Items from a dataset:
'''

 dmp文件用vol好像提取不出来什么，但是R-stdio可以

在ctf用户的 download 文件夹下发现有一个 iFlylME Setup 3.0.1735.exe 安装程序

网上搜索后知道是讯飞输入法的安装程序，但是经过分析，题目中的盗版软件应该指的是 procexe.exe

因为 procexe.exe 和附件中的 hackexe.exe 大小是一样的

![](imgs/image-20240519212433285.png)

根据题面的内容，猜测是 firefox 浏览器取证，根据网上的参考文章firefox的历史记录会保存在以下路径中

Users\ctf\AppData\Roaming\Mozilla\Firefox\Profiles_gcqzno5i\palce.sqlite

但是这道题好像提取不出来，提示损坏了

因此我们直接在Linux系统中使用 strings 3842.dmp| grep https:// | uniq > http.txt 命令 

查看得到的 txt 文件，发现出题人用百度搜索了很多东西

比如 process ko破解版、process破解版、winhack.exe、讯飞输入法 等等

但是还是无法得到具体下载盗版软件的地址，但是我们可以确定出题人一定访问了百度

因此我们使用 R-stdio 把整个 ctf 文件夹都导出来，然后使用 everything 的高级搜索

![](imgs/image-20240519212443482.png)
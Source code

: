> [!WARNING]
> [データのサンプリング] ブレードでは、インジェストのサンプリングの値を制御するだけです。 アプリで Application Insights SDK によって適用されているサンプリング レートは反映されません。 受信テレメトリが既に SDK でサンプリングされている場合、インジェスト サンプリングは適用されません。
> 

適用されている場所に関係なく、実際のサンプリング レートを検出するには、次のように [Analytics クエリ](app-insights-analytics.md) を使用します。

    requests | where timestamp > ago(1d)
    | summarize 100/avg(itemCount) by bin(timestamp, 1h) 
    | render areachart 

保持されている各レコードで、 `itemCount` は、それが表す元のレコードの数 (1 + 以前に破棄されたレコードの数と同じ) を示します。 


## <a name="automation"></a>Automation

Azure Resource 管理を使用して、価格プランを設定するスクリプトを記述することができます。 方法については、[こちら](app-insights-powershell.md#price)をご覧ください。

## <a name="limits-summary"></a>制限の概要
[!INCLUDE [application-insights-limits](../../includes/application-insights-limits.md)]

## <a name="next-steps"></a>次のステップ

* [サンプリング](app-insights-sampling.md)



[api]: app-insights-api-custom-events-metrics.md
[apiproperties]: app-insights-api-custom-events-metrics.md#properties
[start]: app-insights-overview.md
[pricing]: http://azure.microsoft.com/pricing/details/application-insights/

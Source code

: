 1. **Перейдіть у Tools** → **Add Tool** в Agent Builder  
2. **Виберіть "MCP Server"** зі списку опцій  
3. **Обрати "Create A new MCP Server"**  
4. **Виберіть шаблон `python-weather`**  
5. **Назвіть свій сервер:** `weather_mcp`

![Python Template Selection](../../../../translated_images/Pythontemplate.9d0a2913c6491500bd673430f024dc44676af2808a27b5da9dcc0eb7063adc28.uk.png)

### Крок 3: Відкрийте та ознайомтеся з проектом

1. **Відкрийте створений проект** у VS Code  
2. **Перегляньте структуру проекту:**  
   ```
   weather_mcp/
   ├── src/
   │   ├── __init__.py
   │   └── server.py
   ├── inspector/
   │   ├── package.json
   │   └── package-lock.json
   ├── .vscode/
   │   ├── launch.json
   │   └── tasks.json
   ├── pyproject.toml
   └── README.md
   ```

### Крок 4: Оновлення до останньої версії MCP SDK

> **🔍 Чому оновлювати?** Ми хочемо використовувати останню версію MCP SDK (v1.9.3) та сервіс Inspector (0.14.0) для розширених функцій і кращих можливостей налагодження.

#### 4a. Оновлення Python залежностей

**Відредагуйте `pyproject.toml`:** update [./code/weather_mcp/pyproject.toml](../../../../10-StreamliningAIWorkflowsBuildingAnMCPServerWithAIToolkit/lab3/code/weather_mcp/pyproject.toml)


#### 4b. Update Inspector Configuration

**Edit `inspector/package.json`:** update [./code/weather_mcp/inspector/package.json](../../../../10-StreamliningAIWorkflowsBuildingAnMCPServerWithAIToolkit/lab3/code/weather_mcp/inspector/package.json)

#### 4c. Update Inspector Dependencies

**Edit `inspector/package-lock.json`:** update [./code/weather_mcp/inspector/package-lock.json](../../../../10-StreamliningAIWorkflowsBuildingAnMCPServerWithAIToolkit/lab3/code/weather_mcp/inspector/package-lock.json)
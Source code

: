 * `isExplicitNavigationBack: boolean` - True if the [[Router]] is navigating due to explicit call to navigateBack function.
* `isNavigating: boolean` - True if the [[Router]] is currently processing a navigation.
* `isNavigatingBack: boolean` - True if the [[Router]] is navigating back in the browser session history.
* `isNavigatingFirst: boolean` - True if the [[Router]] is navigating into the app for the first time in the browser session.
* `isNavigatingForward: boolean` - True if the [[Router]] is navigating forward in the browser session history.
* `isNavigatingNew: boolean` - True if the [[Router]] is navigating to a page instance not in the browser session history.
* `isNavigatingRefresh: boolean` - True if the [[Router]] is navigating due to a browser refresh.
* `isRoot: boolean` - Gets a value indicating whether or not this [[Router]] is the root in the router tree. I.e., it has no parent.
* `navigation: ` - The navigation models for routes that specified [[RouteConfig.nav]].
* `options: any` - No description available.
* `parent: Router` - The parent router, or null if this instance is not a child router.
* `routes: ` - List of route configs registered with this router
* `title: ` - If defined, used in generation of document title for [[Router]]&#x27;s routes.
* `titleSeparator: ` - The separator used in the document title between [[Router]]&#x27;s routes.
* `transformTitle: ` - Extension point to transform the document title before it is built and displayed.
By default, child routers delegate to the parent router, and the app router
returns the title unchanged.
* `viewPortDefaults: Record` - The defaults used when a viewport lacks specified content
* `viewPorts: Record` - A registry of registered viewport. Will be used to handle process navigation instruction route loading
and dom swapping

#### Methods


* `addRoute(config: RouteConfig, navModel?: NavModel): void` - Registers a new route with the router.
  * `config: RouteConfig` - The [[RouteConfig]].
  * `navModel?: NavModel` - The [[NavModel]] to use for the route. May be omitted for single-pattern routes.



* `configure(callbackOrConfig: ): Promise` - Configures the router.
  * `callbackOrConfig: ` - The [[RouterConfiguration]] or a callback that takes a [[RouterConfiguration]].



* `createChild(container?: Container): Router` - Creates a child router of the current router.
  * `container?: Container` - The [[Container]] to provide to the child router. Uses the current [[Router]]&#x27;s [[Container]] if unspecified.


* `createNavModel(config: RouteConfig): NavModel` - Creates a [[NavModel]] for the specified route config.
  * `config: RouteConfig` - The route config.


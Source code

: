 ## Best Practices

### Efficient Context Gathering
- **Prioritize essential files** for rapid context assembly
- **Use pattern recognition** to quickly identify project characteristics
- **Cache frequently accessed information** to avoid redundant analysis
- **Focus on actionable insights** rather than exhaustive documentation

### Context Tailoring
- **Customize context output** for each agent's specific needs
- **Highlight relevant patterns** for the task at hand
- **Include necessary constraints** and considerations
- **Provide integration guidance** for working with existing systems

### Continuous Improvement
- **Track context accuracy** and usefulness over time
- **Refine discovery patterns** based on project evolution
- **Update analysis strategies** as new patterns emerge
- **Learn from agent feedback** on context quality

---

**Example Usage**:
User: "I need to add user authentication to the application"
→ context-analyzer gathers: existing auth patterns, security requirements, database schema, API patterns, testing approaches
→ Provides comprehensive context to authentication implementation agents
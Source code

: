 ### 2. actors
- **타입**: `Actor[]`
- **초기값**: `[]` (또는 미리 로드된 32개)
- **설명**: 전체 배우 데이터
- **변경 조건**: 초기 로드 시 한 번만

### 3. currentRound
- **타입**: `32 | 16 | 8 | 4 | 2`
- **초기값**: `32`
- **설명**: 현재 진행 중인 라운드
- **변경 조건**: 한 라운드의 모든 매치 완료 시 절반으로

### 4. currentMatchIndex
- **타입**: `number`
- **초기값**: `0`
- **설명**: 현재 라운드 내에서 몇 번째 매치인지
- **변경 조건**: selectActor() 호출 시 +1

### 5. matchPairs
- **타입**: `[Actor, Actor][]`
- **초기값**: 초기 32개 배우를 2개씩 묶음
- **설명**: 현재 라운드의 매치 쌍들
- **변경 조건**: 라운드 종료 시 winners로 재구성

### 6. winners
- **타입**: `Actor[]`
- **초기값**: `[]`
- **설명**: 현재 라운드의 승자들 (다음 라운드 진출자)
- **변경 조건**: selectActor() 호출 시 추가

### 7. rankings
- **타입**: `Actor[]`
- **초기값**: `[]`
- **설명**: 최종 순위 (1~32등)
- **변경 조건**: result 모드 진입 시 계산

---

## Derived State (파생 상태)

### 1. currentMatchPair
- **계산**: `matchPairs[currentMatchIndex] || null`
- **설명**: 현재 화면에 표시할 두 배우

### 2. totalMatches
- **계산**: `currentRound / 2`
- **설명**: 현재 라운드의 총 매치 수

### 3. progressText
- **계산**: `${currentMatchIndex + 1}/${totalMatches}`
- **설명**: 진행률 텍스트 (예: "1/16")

'''

→ Your assignment
Reproduce exactly what appears from the line containing "- **변경 조건**: 라운드 종료 시 winners로 재구성" down to the final line of the data.

→ Completed exercise
- **변경 조건**: 라운드 종료 시 winners로 재구성

### 6. winners
- **타입**: `Actor[]`
- **초기값**: `[]`
- **설명**: 현재 라운드의 승자들 (다음 라운드 진출자)
- **변경 조건**: selectActor() 호출 시 추가

### 7. rankings
- **타입**: `Actor[]`
- **초기값**: `[]`
- **설명**: 최종 순위 (1~32등)
- **변경 조건**: result 모드 진입 시 계산

---

## Derived State (파생 상태)

### 1. currentMatchPair
- **계산**: `matchPairs[currentMatchIndex] || null`
- **설명**: 현재 화면에 표시할 두 배우

### 2. totalMatches
- **계산**: `currentRound / 2`
- **설명**: 현재 라운드의 총 매치 수

### 3. progressText
- **계산**: `${currentMatchIndex + 1}/${totalMatches}`
- **설명**: 진행률 텍스트 (예: "1/16")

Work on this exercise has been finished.